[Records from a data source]
_ _ _ _ _

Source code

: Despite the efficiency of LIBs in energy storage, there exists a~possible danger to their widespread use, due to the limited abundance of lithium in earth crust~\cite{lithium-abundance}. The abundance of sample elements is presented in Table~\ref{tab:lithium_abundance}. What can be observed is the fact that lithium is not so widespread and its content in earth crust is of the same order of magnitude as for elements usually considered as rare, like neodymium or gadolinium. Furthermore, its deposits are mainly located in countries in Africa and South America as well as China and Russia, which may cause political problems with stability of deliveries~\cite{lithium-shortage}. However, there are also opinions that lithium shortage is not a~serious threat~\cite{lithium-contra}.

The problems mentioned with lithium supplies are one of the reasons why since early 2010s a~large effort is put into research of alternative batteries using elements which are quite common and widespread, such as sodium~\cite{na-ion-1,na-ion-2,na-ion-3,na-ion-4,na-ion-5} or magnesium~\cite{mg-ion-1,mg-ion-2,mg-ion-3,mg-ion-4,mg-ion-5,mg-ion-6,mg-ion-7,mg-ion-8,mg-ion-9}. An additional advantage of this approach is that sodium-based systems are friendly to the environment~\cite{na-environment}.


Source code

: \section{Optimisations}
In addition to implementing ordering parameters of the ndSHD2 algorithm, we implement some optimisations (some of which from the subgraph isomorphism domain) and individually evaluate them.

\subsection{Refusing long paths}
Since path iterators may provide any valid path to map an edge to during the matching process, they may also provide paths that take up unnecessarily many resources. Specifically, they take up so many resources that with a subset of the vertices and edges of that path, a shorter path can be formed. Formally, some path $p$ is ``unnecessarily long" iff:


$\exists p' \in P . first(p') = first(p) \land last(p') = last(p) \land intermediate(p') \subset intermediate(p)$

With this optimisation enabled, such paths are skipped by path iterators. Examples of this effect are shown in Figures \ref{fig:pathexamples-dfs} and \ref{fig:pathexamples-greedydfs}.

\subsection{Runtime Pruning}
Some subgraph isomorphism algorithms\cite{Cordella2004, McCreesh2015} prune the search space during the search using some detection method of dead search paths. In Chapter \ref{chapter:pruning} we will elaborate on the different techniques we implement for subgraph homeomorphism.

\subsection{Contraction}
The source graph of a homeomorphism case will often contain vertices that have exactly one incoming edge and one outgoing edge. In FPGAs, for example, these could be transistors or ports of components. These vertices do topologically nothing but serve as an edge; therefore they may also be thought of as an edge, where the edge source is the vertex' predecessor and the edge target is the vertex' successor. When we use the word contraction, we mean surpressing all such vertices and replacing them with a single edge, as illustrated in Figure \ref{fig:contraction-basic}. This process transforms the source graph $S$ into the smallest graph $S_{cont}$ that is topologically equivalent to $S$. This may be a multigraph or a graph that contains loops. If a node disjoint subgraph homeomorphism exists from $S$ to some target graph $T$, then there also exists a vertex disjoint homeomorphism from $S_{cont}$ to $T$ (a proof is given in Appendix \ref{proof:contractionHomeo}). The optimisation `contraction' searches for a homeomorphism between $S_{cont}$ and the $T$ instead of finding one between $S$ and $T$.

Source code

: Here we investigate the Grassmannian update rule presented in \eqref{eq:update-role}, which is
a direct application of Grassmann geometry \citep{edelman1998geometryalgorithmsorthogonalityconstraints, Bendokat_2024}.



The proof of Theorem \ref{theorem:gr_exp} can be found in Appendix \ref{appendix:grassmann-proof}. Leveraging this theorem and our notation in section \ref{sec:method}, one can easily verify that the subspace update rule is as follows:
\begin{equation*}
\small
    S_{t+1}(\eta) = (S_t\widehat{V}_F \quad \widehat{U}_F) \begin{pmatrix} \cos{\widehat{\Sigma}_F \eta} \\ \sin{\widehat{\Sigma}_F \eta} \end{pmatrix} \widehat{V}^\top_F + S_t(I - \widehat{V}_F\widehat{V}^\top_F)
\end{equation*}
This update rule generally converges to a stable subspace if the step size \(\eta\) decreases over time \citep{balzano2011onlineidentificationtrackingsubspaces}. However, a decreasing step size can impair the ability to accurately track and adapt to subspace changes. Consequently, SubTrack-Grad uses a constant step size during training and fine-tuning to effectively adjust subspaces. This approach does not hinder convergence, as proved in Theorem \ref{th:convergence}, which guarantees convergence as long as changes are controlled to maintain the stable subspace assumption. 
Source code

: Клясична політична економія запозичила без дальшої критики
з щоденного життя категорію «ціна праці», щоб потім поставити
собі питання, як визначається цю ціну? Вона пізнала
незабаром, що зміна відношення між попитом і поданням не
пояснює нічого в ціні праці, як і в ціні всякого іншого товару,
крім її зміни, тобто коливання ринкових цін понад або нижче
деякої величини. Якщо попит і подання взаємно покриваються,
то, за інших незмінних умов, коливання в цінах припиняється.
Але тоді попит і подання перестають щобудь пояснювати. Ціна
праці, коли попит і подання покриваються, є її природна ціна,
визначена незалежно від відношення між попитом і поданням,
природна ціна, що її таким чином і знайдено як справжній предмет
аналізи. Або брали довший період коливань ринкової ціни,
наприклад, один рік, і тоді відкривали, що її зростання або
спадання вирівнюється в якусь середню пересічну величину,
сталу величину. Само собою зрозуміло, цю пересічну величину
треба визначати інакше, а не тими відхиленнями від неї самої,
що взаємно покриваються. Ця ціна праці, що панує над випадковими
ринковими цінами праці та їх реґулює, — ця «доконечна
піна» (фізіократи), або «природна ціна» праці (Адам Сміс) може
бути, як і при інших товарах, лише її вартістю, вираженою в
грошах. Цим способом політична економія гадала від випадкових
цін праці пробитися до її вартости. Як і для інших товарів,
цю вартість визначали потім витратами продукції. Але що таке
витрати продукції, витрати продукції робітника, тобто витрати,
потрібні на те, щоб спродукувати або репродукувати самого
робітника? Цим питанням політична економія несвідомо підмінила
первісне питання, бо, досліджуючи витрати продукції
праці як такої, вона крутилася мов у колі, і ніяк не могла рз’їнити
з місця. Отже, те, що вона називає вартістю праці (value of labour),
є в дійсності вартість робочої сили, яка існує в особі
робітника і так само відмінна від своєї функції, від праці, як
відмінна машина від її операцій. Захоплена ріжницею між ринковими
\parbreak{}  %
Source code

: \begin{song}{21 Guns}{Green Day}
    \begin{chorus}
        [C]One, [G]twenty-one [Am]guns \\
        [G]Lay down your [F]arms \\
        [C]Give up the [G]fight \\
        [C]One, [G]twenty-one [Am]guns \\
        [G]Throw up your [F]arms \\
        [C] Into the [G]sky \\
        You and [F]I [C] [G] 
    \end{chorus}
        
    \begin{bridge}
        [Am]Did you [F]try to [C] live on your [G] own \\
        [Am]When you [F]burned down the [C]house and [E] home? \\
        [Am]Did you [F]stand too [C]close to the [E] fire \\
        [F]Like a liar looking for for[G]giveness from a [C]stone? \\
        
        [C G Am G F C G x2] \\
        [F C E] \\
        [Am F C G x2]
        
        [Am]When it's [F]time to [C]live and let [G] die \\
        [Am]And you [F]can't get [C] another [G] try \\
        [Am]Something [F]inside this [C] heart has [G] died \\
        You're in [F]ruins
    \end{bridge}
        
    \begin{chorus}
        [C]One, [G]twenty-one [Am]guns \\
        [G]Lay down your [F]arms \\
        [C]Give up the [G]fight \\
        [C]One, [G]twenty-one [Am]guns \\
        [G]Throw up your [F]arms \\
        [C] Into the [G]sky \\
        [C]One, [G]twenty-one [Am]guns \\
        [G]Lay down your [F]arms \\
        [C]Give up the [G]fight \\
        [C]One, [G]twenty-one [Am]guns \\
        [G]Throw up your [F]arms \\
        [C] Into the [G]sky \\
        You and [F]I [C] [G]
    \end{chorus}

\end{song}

_ _ _ _ _

■ **Work required**:
Please print all the data again exactly as given.

■ **Problem solution**:
Source code

: Despite the efficiency of LIBs in energy storage, there exists a~possible danger to their widespread use, due to the limited abundance of lithium in earth crust~\cite{lithium-abundance}. The abundance of sample elements is presented in Table~\ref{tab:lithium_abundance}. What can be observed is the fact that lithium is not so widespread and its content in earth crust is of the same order of magnitude as for elements usually considered as rare, like neodymium or gadolinium. Furthermore, its deposits are mainly located in countries in Africa and South America as well as China and Russia, which may cause political problems with stability of deliveries~\cite{lithium-shortage}. However, there are also opinions that lithium shortage is not a~serious threat~\cite{lithium-contra}.

The problems mentioned with lithium supplies are one of the reasons why since early 2010s a~large effort is put into research of alternative batteries using elements which are quite common and widespread, such as sodium~\cite{na-ion-1,na-ion-2,na-ion-3,na-ion-4,na-ion-5} or magnesium~\cite{mg-ion-1,mg-ion-2,mg-ion-3,mg-ion-4,mg-ion-5,mg-ion-6,mg-ion-7,mg-ion-8,mg-ion-9}. An additional advantage of this approach is that sodium-based systems are friendly to the environment~\cite{na-environment}.


Source code

: \section{Optimisations}
In addition to implementing ordering parameters of the ndSHD2 algorithm, we implement some optimisations (some of which from the subgraph isomorphism domain) and individually evaluate them.

\subsection{Refusing long paths}
Since path iterators may provide any valid path to map an edge to during the matching process, they may also provide paths that take up unnecessarily many resources. Specifically, they take up so many resources that with a subset of the vertices and edges of that path, a shorter path can be formed. Formally, some path $p$ is ``unnecessarily long" iff:


$\exists p' \in P . first(p') = first(p) \land last(p') = last(p) \land intermediate(p') \subset intermediate(p)$

With this optimisation enabled, such paths are skipped by path iterators. Examples of this effect are shown in Figures \ref{fig:pathexamples-dfs} and \ref{fig:pathexamples-greedydfs}.

\subsection{Runtime Pruning}
Some subgraph isomorphism algorithms\cite{Cordella2004, McCreesh2015} prune the search space during the search using some detection method of dead search paths. In Chapter \ref{chapter:pruning} we will elaborate on the different techniques we implement for subgraph homeomorphism.

\subsection{Contraction}
The source graph of a homeomorphism case will often contain vertices that have exactly one incoming edge and one outgoing edge. In FPGAs, for example, these could be transistors or ports of components. These vertices do topologically nothing but serve as an edge; therefore they may also be thought of as an edge, where the edge source is the vertex' predecessor and the edge target is the vertex' successor. When we use the word contraction, we mean surpressing all such vertices and replacing them with a single edge, as illustrated in Figure \ref{fig:contraction-basic}. This process transforms the source graph $S$ into the smallest graph $S_{cont}$ that is topologically equivalent to $S$. This may be a multigraph or a graph that contains loops. If a node disjoint subgraph homeomorphism exists from $S$ to some target graph $T$, then there also exists a vertex disjoint homeomorphism from $S_{cont}$ to $T$ (a proof is given in Appendix \ref{proof:contractionHomeo}). The optimisation `contraction' searches for a homeomorphism between $S_{cont}$ and the $T$ instead of finding one between $S$ and $T$.

Source code

: Here we investigate the Grassmannian update rule presented in \eqref{eq:update-role}, which is
a direct application of Grassmann geometry \citep{edelman1998geometryalgorithmsorthogonalityconstraints, Bendokat_2024}.



The proof of Theorem \ref{theorem:gr_exp} can be found in Appendix \ref{appendix:grassmann-proof}. Leveraging this theorem and our notation in section \ref{sec:method}, one can easily verify that the subspace update rule is as follows:
\begin{equation*}
\small
    S_{t+1}(\eta) = (S_t\widehat{V}_F \quad \widehat{U}_F) \begin{pmatrix} \cos{\widehat{\Sigma}_F \eta} \\ \sin{\widehat{\Sigma}_F \eta} \end{pmatrix} \widehat{V}^\top_F + S_t(I - \widehat{V}_F\widehat{V}^\top_F)
\end{equation*}
This update rule generally converges to a stable subspace if the step size \(\eta\) decreases over time \citep{balzano2011onlineidentificationtrackingsubspaces}. However, a decreasing step size can impair the ability to accurately track and adapt to subspace changes. Consequently, SubTrack-Grad uses a constant step size during training and fine-tuning to effectively adjust subspaces. This approach does not hinder convergence, as proved in Theorem \ref{th:convergence}, which guarantees convergence as long as changes are controlled to maintain the stable subspace assumption. 
Source code

: Клясична політична економія запозичила без дальшої критики
з щоденного життя категорію «ціна праці», щоб потім поставити
собі питання, як визначається цю ціну? Вона пізнала
незабаром, що зміна відношення між попитом і поданням не
пояснює нічого в ціні праці, як і в ціні всякого іншого товару,
крім її зміни, тобто коливання ринкових цін понад або нижче
деякої величини. Якщо попит і подання взаємно покриваються,
то, за інших незмінних умов, коливання в цінах припиняється.
Але тоді попит і подання перестають щобудь пояснювати. Ціна
праці, коли попит і подання покриваються, є її природна ціна,
визначена незалежно від відношення між попитом і поданням,
природна ціна, що її таким чином і знайдено як справжній предмет
аналізи. Або брали довший період коливань ринкової ціни,
наприклад, один рік, і тоді відкривали, що її зростання або
спадання вирівнюється в якусь середню пересічну величину,
сталу величину. Само собою зрозуміло, цю пересічну величину
треба визначати інакше, а не тими відхиленнями від неї самої,
що взаємно покриваються. Ця ціна праці, що панує над випадковими
ринковими цінами праці та їх реґулює, — ця «доконечна
піна» (фізіократи), або «природна ціна» праці (Адам Сміс) може
бути, як і при інших товарах, лише її вартістю, вираженою в
грошах. Цим способом політична економія гадала від випадкових
цін праці пробитися до її вартости. Як і для інших товарів,
цю вартість визначали потім витратами продукції. Але що таке
витрати продукції, витрати продукції робітника, тобто витрати,
потрібні на те, щоб спродукувати або репродукувати самого
робітника? Цим питанням політична економія несвідомо підмінила
первісне питання, бо, досліджуючи витрати продукції
праці як такої, вона крутилася мов у колі, і ніяк не могла рз’їнити
з місця. Отже, те, що вона називає вартістю праці (value of labour),
є в дійсності вартість робочої сили, яка існує в особі
робітника і так само відмінна від своєї функції, від праці, як
відмінна машина від її операцій. Захоплена ріжницею між ринковими
\parbreak{}  %
Source code

: \begin{song}{21 Guns}{Green Day}
    \begin{chorus}
        [C]One, [G]twenty-one [Am]guns \\
        [G]Lay down your [F]arms \\
        [C]Give up the [G]fight \\
        [C]One, [G]twenty-one [Am]guns \\
        [G]Throw up your [F]arms \\
        [C] Into the [G]sky \\
        You and [F]I [C] [G] 
    \end{chorus}
        
    \begin{bridge}
        [Am]Did you [F]try to [C] live on your [G] own \\
        [Am]When you [F]burned down the [C]house and [E] home? \\
        [Am]Did you [F]stand too [C]close to the [E] fire \\
        [F]Like a liar looking for for[G]giveness from a [C]stone? \\
        
        [C G Am G F C G x2] \\
        [F C E] \\
        [Am F C G x2]
        
        [Am]When it's [F]time to [C]live and let [G] die \\
        [Am]And you [F]can't get [C] another [G] try \\
        [Am]Something [F]inside this [C] heart has [G] died \\
        You're in [F]ruins
    \end{bridge}
        
    \begin{chorus}
        [C]One, [G]twenty-one [Am]guns \\
        [G]Lay down your [F]arms \\
        [C]Give up the [G]fight \\
        [C]One, [G]twenty-one [Am]guns \\
        [G]Throw up your [F]arms \\
        [C] Into the [G]sky \\
        [C]One, [G]twenty-one [Am]guns \\
        [G]Lay down your [F]arms \\
        [C]Give up the [G]fight \\
        [C]One, [G]twenty-one [Am]guns \\
        [G]Throw up your [F]arms \\
        [C] Into the [G]sky \\
        You and [F]I [C] [G]
    \end{chorus}

\end{song}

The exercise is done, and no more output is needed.